▶ Exercise objective:
The pictures do not belong in the copy. Restate all of the records word for word.

▶ Entries shown:
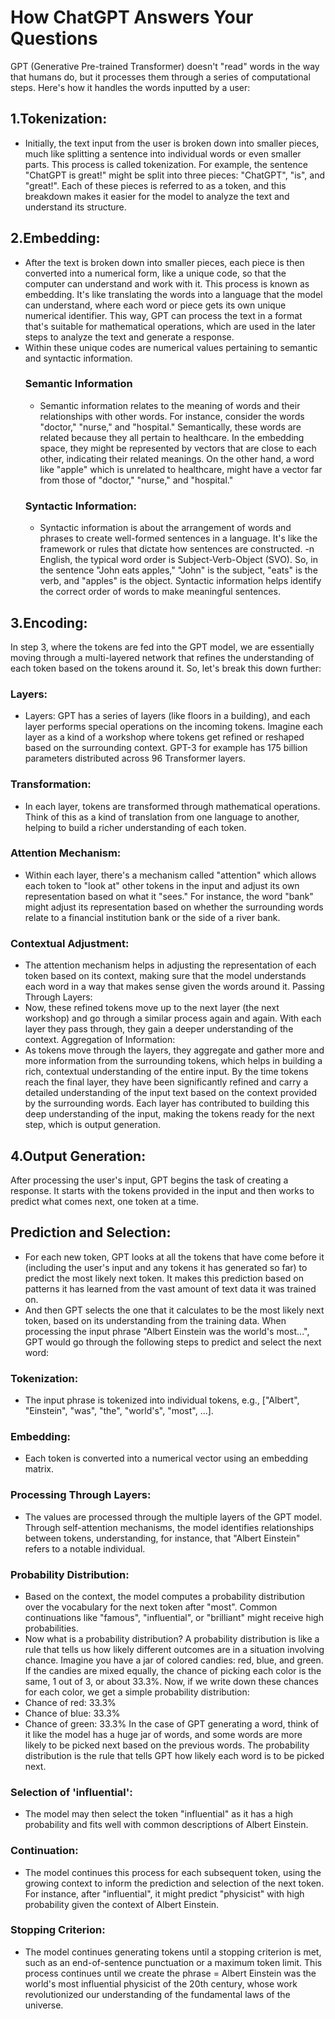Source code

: # How ChatGPT Answers Your Questions
GPT (Generative Pre-trained Transformer) doesn't "read" words in the way that humans do, but it processes them through a series of computational steps. Here's how it handles the words inputted by a user:

## 1.Tokenization:
- Initially, the text input from the user is broken down into smaller pieces,
much like splitting a sentence into individual words or even smaller parts. This process is called tokenization. For example, the sentence "ChatGPT is great!" might be split into three pieces: "ChatGPT", "is", and "great!". Each of these pieces is referred to as a token, and this breakdown makes it easier for the model to analyze the text and understand its structure.
## 2.Embedding:
- After the text is broken down into smaller pieces, each piece is then
converted into a numerical form, like a unique code, so that the computer can understand and work with it. This process is known as embedding. It's like translating the words into a language that the model can understand, where each word or piece gets its own unique numerical identifier. This way, GPT can process the text in a format that's suitable for mathematical operations, which are used in the later steps to analyze the text and generate a response.
- Within these unique codes are numerical values pertaining to semantic and syntactic information.
  ### Semantic Information
  - Semantic information relates to the meaning of words and their relationships with other words. For instance, consider the words "doctor," "nurse," and "hospital." Semantically, these words are related because they all pertain to healthcare. In the embedding space, they might be represented by vectors that are close to each other, indicating their related meanings. On the other hand, a word like "apple" which is unrelated to healthcare, might have a vector far from those of "doctor," "nurse," and "hospital."
  ### Syntactic Information:
  - Syntactic information is about the arrangement of words and
phrases to create well-formed sentences in a language. It's like the framework or rules that dictate how sentences are constructed.
-n English, the typical word order is Subject-Verb-Object (SVO). So, in the sentence "John eats apples," "John" is the subject, "eats" is the verb, and "apples" is the object. Syntactic information helps identify the correct order of words to make meaningful sentences.
## 3.Encoding:
In step 3, where the tokens are fed into the GPT model, we are essentially moving through a multi-layered network that refines the understanding of each token based on the tokens around it. So, let's break this down further:
### Layers:
- Layers: GPT has a series of layers (like floors in a building), and each layer
performs special operations on the incoming tokens. Imagine each layer as a kind of a workshop where tokens get refined or reshaped based on the surrounding context. GPT-3 for example has 175 billion parameters distributed across 96 Transformer layers.
### Transformation:
- In each layer, tokens are transformed through mathematical operations.
Think of this as a kind of translation from one language to another, helping
to build a richer understanding of each token. 
### Attention Mechanism:
- Within each layer, there's a mechanism called "attention" which allows each token to "look at" other tokens in the input and adjust its own representation based on what it "sees." For instance, the word "bank" might adjust its representation based on whether the surrounding words relate to a financial institution bank or the side of a river bank.

### Contextual Adjustment:
- The attention mechanism helps in adjusting the representation of each
token based on its context, making sure that the model understands each
word in a way that makes sense given the words around it. Passing Through Layers:
- Now, these refined tokens move up to the next layer (the next workshop) and go through a similar process again and again. With each layer they pass through, they gain a deeper understanding of the context.
Aggregation of Information:
- As tokens move through the layers, they aggregate and gather more and
more information from the surrounding tokens, which helps in building a rich, contextual understanding of the entire input.
By the time tokens reach the final layer, they have been significantly refined and carry a detailed understanding of the input text based on the context provided by the surrounding words. Each layer has contributed to building this deep understanding of the input, making the tokens ready for the next step, which is output generation.
##  4.Output Generation:
After processing the user's input, GPT begins the task of creating a response. It
starts with the tokens provided in the input and then works to predict what comes next, one token at a time.
## Prediction and Selection:
- For each new token, GPT looks at all the tokens that have come before it
(including the user's input and any tokens it has generated so far) to predict the most likely next token. It makes this prediction based on patterns it has learned from the vast amount of text data it was trained on.
- And then GPT selects the one that it calculates to be the most likely next token, based on its understanding from the training data.
When processing the input phrase "Albert Einstein was the world's most...", GPT would go through the following steps to predict and select the next word:
### Tokenization:
- The input phrase is tokenized into individual tokens, e.g., ["Albert",
"Einstein", "was", "the", "world's", "most", ...].
### Embedding:
- Each token is converted into a numerical vector using an embedding matrix.
### Processing Through Layers:
- The values are processed through the multiple layers of the GPT model.
Through self-attention mechanisms, the model identifies relationships between tokens, understanding, for instance, that "Albert Einstein" refers to a notable individual.
### Probability Distribution:
- Based on the context, the model computes a probability distribution over
the vocabulary for the next token after "most". Common continuations like
"famous", "influential", or "brilliant" might receive high probabilities.
- Now what is a probability distribution?
A probability distribution is like a rule that tells us how likely different outcomes are in a situation involving chance.
Imagine you have a jar of colored candies: red, blue, and green. If the candies are mixed equally, the chance of picking each color is the same, 1 out of 3, or about 33.3%.
Now, if we write down these chances for each color, we get a simple probability distribution:
- Chance of red: 33.3%
- Chance of blue: 33.3%
- Chance of green: 33.3%
In the case of GPT generating a word, think of it like the model has a huge jar of words, and some words are more likely to be picked next based on the previous words. The probability distribution is the rule that tells GPT how likely each word is to be picked next.
### Selection of 'influential':
- The model may then select the token "influential" as it has a high
probability and fits well with common descriptions of Albert Einstein.
###  Continuation:
- The model continues this process for each subsequent token, using the growing context to inform the prediction and selection of the next token. For instance, after "influential", it might predict "physicist" with high probability given the context of Albert Einstein.
### Stopping Criterion:
- The model continues generating tokens until a stopping criterion is met,
such as an end-of-sentence punctuation or a maximum token limit.
This process continues until we create the phrase = Albert Einstein was the world's most influential physicist of the 20th century, whose work revolutionized our understanding of the fundamental laws of the universe.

▶ Answer to this task:
Source code

: # How ChatGPT Answers Your Questions
GPT (Generative Pre-trained Transformer) doesn't "read" words in the way that humans do, but it processes them through a series of computational steps. Here's how it handles the words inputted by a user:

## 1.Tokenization:
- Initially, the text input from the user is broken down into smaller pieces,
much like splitting a sentence into individual words or even smaller parts. This process is called tokenization. For example, the sentence "ChatGPT is great!" might be split into three pieces: "ChatGPT", "is", and "great!". Each of these pieces is referred to as a token, and this breakdown makes it easier for the model to analyze the text and understand its structure.
## 2.Embedding:
- After the text is broken down into smaller pieces, each piece is then
converted into a numerical form, like a unique code, so that the computer can understand and work with it. This process is known as embedding. It's like translating the words into a language that the model can understand, where each word or piece gets its own unique numerical identifier. This way, GPT can process the text in a format that's suitable for mathematical operations, which are used in the later steps to analyze the text and generate a response.
- Within these unique codes are numerical values pertaining to semantic and syntactic information.
  ### Semantic Information
  - Semantic information relates to the meaning of words and their relationships with other words. For instance, consider the words "doctor," "nurse," and "hospital." Semantically, these words are related because they all pertain to healthcare. In the embedding space, they might be represented by vectors that are close to each other, indicating their related meanings. On the other hand, a word like "apple" which is unrelated to healthcare, might have a vector far from those of "doctor," "nurse," and "hospital."
  ### Syntactic Information:
  - Syntactic information is about the arrangement of words and
phrases to create well-formed sentences in a language. It's like the framework or rules that dictate how sentences are constructed.
-n English, the typical word order is Subject-Verb-Object (SVO). So, in the sentence "John eats apples," "John" is the subject, "eats" is the verb, and "apples" is the object. Syntactic information helps identify the correct order of words to make meaningful sentences.
## 3.Encoding:
In step 3, where the tokens are fed into the GPT model, we are essentially moving through a multi-layered network that refines the understanding of each token based on the tokens around it. So, let's break this down further:
### Layers:
- Layers: GPT has a series of layers (like floors in a building), and each layer
performs special operations on the incoming tokens. Imagine each layer as a kind of a workshop where tokens get refined or reshaped based on the surrounding context. GPT-3 for example has 175 billion parameters distributed across 96 Transformer layers.
### Transformation:
- In each layer, tokens are transformed through mathematical operations.
Think of this as a kind of translation from one language to another, helping
to build a richer understanding of each token. 
### Attention Mechanism:
- Within each layer, there's a mechanism called "attention" which allows each token to "look at" other tokens in the input and adjust its own representation based on what it "sees." For instance, the word "bank" might adjust its representation based on whether the surrounding words relate to a financial institution bank or the side of a river bank.

### Contextual Adjustment:
- The attention mechanism helps in adjusting the representation of each
token based on its context, making sure that the model understands each
word in a way that makes sense given the words around it. Passing Through Layers:
- Now, these refined tokens move up to the next layer (the next workshop) and go through a similar process again and again. With each layer they pass through, they gain a deeper understanding of the context.
Aggregation of Information:
- As tokens move through the layers, they aggregate and gather more and
more information from the surrounding tokens, which helps in building a rich, contextual understanding of the entire input.
By the time tokens reach the final layer, they have been significantly refined and carry a detailed understanding of the input text based on the context provided by the surrounding words. Each layer has contributed to building this deep understanding of the input, making the tokens ready for the next step, which is output generation.
##  4.Output Generation:
After processing the user's input, GPT begins the task of creating a response. It
starts with the tokens provided in the input and then works to predict what comes next, one token at a time.
## Prediction and Selection:
- For each new token, GPT looks at all the tokens that have come before it
(including the user's input and any tokens it has generated so far) to predict the most likely next token. It makes this prediction based on patterns it has learned from the vast amount of text data it was trained on.
- And then GPT selects the one that it calculates to be the most likely next token, based on its understanding from the training data.
When processing the input phrase "Albert Einstein was the world's most...", GPT would go through the following steps to predict and select the next word:
### Tokenization:
- The input phrase is tokenized into individual tokens, e.g., ["Albert",
"Einstein", "was", "the", "world's", "most", ...].
### Embedding:
- Each token is converted into a numerical vector using an embedding matrix.
### Processing Through Layers:
- The values are processed through the multiple layers of the GPT model.
Through self-attention mechanisms, the model identifies relationships between tokens, understanding, for instance, that "Albert Einstein" refers to a notable individual.
### Probability Distribution:
- Based on the context, the model computes a probability distribution over
the vocabulary for the next token after "most". Common continuations like
"famous", "influential", or "brilliant" might receive high probabilities.
- Now what is a probability distribution?
A probability distribution is like a rule that tells us how likely different outcomes are in a situation involving chance.
Imagine you have a jar of colored candies: red, blue, and green. If the candies are mixed equally, the chance of picking each color is the same, 1 out of 3, or about 33.3%.
Now, if we write down these chances for each color, we get a simple probability distribution:
- Chance of red: 33.3%
- Chance of blue: 33.3%
- Chance of green: 33.3%
In the case of GPT generating a word, think of it like the model has a huge jar of words, and some words are more likely to be picked next based on the previous words. The probability distribution is the rule that tells GPT how likely each word is to be picked next.
### Selection of 'influential':
- The model may then select the token "influential" as it has a high
probability and fits well with common descriptions of Albert Einstein.
###  Continuation:
- The model continues this process for each subsequent token, using the growing context to inform the prediction and selection of the next token. For instance, after "influential", it might predict "physicist" with high probability given the context of Albert Einstein.
### Stopping Criterion:
- The model continues generating tokens until a stopping criterion is met,
such as an end-of-sentence punctuation or a maximum token limit.
This process continues until we create the phrase = Albert Einstein was the world's most influential physicist of the 20th century, whose work revolutionized our understanding of the fundamental laws of the universe.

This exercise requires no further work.